> **Task details**: Say how many of the lines below include the word "choose", and write nothing else.

> **Source material**:

_ _ _

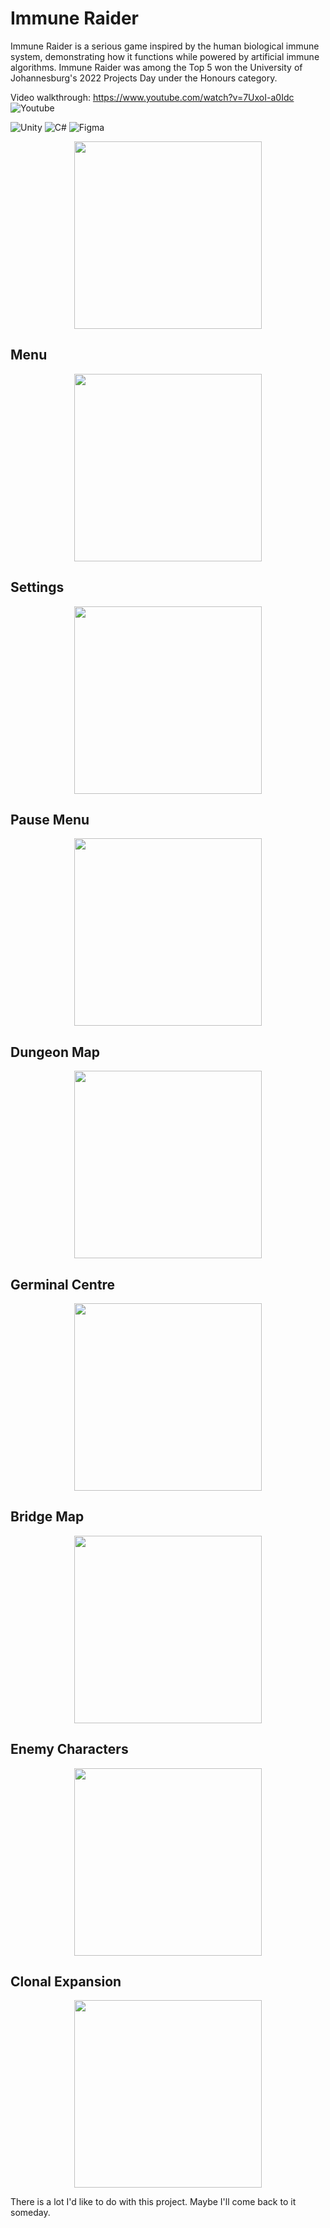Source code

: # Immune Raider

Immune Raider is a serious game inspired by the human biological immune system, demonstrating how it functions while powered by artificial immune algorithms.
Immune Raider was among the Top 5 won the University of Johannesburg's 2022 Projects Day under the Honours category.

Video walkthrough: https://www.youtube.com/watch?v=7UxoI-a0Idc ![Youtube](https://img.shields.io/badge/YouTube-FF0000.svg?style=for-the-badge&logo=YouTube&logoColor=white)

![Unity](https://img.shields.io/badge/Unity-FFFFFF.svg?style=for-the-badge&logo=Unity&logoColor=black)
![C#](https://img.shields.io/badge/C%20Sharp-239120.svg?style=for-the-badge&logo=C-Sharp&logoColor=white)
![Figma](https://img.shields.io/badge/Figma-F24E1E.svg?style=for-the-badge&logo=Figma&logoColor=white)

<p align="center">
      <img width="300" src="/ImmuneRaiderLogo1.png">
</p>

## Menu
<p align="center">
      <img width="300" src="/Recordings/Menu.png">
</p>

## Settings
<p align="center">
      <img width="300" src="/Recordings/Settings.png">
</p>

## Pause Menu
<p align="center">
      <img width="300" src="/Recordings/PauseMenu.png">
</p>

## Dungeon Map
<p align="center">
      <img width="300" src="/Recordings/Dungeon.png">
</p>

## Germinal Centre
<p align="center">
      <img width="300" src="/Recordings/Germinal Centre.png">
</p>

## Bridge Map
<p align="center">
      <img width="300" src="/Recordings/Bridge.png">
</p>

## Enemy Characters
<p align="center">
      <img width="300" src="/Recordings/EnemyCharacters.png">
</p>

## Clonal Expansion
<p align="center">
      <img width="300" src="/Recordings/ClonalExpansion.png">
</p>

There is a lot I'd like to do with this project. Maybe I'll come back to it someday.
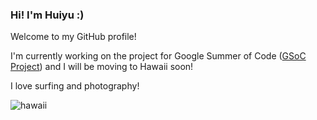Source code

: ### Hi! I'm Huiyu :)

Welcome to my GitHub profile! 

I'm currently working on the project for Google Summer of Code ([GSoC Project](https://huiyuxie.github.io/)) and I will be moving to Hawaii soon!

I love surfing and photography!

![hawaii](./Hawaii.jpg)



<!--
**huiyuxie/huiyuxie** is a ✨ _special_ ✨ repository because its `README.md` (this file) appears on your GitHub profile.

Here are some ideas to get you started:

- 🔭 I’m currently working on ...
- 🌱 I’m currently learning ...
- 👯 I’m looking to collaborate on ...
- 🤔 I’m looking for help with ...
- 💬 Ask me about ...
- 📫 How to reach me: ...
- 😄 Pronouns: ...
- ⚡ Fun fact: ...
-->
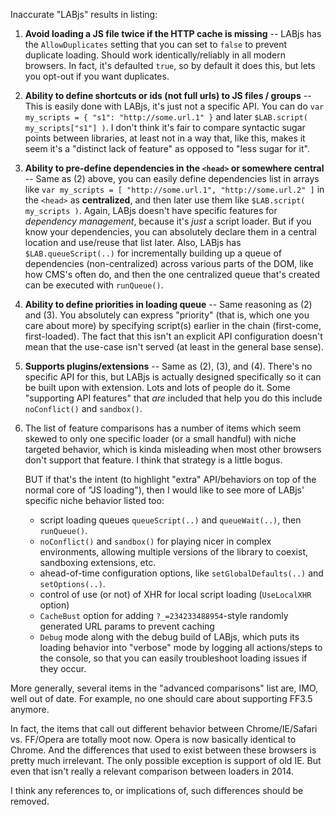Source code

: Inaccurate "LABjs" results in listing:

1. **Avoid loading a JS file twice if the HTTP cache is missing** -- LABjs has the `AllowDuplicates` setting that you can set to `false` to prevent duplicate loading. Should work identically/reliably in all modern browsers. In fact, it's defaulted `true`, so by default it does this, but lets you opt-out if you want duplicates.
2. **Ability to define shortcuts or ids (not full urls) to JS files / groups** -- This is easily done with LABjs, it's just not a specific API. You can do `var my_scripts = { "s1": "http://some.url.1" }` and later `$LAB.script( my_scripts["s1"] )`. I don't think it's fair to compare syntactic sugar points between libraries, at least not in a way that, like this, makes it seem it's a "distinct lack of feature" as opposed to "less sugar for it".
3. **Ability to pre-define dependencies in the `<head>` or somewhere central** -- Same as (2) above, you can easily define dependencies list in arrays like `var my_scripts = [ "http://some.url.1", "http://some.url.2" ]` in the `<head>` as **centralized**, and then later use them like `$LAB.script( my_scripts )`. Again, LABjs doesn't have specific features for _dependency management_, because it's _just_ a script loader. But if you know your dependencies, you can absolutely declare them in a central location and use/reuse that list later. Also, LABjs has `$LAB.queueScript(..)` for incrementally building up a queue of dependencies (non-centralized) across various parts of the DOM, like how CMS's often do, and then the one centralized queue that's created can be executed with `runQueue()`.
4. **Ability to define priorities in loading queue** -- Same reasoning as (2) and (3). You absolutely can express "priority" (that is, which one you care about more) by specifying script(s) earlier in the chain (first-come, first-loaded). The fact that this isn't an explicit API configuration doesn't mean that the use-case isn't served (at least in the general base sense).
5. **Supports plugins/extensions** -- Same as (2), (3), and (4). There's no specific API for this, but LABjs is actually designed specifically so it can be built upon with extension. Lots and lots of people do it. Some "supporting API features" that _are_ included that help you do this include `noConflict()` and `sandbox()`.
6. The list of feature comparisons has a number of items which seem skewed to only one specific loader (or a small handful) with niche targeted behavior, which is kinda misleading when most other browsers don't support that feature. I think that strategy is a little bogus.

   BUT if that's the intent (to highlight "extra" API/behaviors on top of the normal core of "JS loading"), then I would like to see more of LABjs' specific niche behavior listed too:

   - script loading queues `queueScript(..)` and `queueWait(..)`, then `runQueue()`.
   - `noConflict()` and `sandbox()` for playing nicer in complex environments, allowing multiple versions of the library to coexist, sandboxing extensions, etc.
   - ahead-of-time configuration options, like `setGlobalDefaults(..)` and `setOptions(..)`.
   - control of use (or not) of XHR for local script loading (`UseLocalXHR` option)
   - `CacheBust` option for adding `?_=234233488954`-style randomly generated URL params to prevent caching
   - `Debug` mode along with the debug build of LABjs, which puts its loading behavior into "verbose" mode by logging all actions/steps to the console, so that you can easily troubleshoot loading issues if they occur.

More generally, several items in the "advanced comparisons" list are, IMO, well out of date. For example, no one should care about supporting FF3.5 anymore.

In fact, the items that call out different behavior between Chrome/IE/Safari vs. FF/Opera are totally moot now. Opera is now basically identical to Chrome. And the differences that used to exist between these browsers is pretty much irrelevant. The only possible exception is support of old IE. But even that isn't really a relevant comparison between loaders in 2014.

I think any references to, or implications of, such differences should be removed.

_ _ _

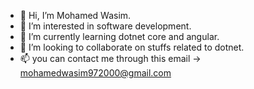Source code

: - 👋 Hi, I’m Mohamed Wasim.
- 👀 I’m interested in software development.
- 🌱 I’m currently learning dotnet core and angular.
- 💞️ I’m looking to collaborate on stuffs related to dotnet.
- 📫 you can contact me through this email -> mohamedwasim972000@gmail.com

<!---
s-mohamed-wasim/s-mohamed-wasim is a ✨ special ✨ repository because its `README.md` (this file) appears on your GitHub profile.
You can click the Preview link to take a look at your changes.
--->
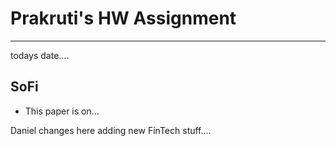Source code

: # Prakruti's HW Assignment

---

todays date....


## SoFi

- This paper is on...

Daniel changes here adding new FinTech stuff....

_ _ _

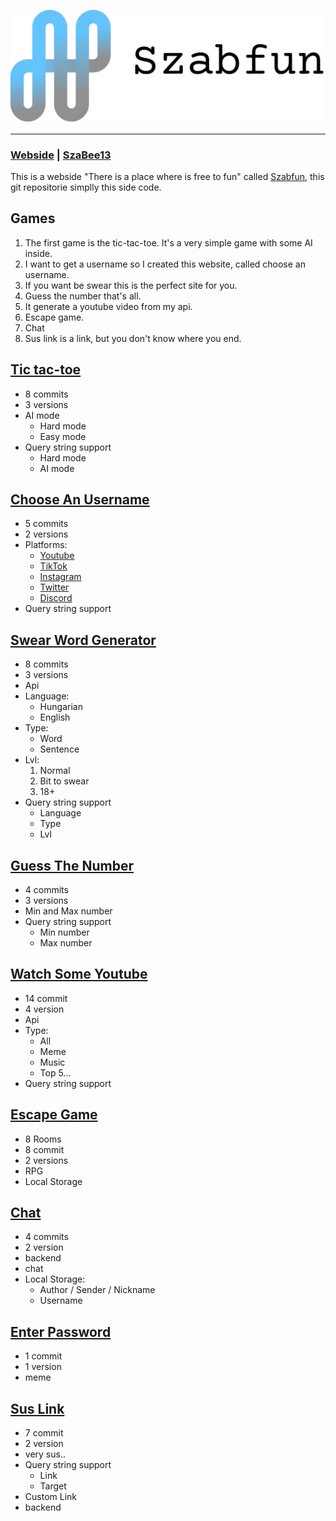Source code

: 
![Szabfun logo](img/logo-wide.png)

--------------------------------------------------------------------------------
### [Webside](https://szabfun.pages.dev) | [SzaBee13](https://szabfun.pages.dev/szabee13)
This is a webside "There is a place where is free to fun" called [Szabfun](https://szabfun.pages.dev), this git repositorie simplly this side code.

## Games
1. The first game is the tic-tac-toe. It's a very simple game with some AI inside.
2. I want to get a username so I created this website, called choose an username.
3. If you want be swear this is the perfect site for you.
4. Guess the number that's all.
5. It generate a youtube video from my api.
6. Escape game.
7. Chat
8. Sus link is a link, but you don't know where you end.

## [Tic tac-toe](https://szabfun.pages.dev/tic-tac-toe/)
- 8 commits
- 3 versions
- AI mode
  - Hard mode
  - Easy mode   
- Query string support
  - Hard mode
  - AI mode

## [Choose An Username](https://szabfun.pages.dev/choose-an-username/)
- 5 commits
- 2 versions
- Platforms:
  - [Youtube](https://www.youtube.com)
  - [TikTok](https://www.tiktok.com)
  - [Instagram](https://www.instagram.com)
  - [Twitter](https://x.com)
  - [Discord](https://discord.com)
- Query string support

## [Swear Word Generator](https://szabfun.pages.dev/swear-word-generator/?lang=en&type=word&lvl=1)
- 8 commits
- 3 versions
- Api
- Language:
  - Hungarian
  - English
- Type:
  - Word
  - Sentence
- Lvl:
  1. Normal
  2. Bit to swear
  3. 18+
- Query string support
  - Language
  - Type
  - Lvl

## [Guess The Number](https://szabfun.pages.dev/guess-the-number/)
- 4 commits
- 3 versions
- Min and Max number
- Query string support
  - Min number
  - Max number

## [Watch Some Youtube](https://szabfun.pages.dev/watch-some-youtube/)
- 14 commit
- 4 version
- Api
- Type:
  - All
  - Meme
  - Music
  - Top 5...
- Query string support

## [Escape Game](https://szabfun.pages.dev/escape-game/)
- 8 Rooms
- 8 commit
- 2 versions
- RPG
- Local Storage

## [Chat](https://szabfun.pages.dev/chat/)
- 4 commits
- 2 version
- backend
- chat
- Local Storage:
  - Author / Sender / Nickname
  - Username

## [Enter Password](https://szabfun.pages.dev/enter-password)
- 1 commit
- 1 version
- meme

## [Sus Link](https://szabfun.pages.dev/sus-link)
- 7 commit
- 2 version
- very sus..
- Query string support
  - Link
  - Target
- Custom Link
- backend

_ _ _

> **Written solution**: 2